May
03

The Toyota Way at XP Days France (update)

The Toyota Way

Toyota WayLast March I did a presentation about the Toyota Way at XP Day France in Paris.

Jacques Couvreur was there and now he has written an interesting article (in French) about the parallels and differences he sees between the Toyota Way and Extreme Programming. The main differences he sees are in the practice of Hansei (reflection) and the fact that the Toyota Way explicitly defines how people and teams work together, throughout the whole organisation.

Indeed, retrospectives weren’t an “official” part of XP v1, but all agile teams I know of, have incorporated some form of reflection and process improvement in their process. XP is intended specifically for the development team; all interactions with the outside world go through the mythical customer, whose job definition is left as an excercise for the student.

I particularly like the way Jacques starts the article with some nice, big, hard numbers about Toyota’s business. He ends with the rethorical question “which IT company would like to be as successful as Toyota?”. Jacques follows the advice Charlie Poole gave in his keynote at XP Day France: if you want to talk to deciders, talk their language. Money talks.
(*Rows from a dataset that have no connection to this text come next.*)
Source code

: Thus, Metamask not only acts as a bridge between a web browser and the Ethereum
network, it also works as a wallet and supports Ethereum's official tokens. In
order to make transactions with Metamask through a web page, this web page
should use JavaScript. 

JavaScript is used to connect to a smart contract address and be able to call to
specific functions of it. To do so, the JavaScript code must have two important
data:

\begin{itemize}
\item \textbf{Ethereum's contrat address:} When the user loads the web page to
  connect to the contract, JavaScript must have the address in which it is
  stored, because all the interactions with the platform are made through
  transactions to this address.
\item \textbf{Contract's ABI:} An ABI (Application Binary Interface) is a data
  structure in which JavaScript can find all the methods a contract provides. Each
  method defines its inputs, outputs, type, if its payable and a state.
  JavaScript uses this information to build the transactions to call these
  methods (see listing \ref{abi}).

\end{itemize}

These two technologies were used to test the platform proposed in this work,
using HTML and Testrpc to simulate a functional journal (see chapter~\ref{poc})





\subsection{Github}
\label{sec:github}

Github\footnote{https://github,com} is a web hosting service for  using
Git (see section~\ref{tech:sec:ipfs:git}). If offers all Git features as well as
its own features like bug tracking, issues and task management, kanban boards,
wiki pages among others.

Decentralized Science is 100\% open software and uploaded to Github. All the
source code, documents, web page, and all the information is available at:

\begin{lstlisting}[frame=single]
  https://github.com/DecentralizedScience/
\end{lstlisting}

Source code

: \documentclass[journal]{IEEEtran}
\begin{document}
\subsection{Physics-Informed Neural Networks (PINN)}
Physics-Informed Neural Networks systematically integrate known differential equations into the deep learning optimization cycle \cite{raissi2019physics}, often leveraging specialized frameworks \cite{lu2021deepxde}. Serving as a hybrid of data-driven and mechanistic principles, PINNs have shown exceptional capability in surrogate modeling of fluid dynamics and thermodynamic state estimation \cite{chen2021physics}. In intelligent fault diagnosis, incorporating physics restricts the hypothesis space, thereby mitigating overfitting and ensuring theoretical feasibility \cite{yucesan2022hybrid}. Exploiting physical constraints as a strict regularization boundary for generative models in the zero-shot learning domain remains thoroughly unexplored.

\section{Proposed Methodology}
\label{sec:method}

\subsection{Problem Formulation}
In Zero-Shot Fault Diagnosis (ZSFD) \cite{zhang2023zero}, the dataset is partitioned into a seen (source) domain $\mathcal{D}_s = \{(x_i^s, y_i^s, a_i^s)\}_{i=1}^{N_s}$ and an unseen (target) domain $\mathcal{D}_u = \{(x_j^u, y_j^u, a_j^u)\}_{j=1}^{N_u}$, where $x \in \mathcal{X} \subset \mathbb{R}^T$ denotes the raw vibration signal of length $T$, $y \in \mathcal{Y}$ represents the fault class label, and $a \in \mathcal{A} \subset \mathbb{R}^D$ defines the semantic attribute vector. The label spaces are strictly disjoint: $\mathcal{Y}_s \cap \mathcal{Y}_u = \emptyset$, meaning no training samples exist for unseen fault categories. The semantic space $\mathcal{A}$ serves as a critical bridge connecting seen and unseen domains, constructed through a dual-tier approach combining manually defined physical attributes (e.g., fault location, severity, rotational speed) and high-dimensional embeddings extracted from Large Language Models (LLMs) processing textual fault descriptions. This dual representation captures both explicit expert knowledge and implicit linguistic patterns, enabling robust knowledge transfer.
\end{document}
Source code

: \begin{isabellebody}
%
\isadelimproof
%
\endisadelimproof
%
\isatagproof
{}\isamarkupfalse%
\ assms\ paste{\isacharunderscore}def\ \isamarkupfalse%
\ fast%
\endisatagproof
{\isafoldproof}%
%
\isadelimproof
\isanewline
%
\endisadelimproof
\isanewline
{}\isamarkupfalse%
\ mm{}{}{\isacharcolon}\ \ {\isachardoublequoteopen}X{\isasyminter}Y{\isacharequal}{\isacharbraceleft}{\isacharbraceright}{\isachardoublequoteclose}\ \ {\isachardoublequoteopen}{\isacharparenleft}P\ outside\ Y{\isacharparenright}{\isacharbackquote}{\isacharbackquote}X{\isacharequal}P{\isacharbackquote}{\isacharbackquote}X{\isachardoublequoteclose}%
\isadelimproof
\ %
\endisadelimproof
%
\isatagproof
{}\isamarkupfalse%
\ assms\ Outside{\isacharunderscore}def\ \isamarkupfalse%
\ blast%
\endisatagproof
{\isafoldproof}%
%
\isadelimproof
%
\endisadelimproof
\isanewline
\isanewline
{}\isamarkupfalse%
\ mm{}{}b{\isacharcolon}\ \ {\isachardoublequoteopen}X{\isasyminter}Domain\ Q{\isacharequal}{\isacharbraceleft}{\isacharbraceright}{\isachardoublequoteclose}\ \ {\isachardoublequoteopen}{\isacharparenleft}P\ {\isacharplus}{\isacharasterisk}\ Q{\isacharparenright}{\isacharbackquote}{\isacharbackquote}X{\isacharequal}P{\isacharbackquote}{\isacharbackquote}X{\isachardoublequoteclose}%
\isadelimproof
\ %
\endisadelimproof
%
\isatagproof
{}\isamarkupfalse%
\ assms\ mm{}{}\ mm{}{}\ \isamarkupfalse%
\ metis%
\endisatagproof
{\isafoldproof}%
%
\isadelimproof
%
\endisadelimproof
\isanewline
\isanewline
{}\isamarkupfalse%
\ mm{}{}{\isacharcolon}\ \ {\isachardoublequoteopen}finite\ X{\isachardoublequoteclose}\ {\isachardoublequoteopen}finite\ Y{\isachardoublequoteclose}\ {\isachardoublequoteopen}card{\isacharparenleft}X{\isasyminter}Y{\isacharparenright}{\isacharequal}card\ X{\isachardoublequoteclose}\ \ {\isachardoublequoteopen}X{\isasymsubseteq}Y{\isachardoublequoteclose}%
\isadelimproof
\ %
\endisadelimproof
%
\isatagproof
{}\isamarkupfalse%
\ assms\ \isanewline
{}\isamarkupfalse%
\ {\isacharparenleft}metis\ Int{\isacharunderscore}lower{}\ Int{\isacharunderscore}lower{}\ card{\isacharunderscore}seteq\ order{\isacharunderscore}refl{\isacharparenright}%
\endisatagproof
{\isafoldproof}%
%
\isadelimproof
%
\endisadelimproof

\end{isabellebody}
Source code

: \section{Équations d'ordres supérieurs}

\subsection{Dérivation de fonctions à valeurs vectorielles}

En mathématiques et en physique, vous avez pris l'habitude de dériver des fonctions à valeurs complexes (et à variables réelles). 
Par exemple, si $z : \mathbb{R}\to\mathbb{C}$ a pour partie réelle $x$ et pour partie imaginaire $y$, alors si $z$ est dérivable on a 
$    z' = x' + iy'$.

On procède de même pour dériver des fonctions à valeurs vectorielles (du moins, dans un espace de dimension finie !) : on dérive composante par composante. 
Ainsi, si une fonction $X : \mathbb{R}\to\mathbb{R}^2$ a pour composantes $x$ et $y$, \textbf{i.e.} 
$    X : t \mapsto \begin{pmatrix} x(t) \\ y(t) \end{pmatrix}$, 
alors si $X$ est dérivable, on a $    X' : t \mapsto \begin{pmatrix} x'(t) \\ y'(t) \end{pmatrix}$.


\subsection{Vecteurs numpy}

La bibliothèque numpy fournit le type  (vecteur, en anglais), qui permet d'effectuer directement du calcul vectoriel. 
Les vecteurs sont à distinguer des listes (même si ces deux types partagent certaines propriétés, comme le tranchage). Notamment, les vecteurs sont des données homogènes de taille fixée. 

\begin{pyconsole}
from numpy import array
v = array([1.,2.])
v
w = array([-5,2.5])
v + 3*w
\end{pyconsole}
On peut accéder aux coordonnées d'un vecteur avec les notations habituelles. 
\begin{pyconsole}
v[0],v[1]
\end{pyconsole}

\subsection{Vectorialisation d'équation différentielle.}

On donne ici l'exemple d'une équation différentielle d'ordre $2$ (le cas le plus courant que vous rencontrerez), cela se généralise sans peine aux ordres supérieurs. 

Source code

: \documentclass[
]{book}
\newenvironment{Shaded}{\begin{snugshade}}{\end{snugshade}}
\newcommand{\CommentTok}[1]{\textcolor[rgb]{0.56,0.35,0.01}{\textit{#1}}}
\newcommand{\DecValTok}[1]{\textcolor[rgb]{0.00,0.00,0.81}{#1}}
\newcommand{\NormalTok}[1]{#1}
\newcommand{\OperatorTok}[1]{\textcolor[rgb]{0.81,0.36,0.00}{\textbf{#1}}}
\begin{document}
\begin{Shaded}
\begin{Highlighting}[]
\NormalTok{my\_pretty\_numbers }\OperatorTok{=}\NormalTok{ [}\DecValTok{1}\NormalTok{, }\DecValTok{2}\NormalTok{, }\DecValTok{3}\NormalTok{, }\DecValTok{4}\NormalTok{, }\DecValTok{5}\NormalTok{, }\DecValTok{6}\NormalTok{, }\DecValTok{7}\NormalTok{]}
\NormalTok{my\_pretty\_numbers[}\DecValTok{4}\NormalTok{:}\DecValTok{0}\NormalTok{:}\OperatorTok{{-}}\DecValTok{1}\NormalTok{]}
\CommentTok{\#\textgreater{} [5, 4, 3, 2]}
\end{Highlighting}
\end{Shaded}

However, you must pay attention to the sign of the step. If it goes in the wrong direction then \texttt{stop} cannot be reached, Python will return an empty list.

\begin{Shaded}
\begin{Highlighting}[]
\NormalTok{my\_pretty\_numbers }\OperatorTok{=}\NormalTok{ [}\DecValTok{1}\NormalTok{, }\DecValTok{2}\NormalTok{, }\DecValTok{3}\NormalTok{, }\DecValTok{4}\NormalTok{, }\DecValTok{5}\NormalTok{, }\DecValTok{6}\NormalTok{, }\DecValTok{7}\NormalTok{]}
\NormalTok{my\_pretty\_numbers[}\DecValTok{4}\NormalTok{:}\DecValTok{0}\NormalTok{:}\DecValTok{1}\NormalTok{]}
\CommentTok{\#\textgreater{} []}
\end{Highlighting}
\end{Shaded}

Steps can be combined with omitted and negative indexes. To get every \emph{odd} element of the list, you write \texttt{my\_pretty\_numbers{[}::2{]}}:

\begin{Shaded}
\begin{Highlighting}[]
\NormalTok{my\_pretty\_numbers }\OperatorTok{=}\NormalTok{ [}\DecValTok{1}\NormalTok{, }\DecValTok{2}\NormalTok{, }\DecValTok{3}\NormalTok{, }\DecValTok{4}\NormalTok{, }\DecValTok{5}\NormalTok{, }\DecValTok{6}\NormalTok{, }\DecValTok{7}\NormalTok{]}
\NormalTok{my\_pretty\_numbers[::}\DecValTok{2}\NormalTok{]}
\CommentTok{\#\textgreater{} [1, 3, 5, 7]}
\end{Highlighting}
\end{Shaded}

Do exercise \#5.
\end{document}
Pictures of XP Day FranceAlexandre Betis has published some pictures he took at XP Day France. Some great pictures of Charlie Poole telling his story, all the while the same slide up on the screen with one word: “Extrême”. Charlie has been watching Presentation Zen.

You can see me presenting with a laptop on a chair, the chair on the table. Near the end of the presentation, electricity fell away. No more beamer. The audience self-organized: they put the laptop on a chair and rearranged themselves to sit closer to the small screen.

Luckily, I used a “Takahashi” style presentation with really large fonts. Since that day, I’ve made the fonts even larger, as large as I could make them. Even if the laptop had gone too, I could still have continued to tell my story. I just had to “call an audible“. We did just that shortly after this image, the last 35 minutes. A nice talk with the audience about the parallels between Lean, agile, martial arts and our experiences applying these ideas. I enjoyed myself and learned something new; I hope the other people in the room did too.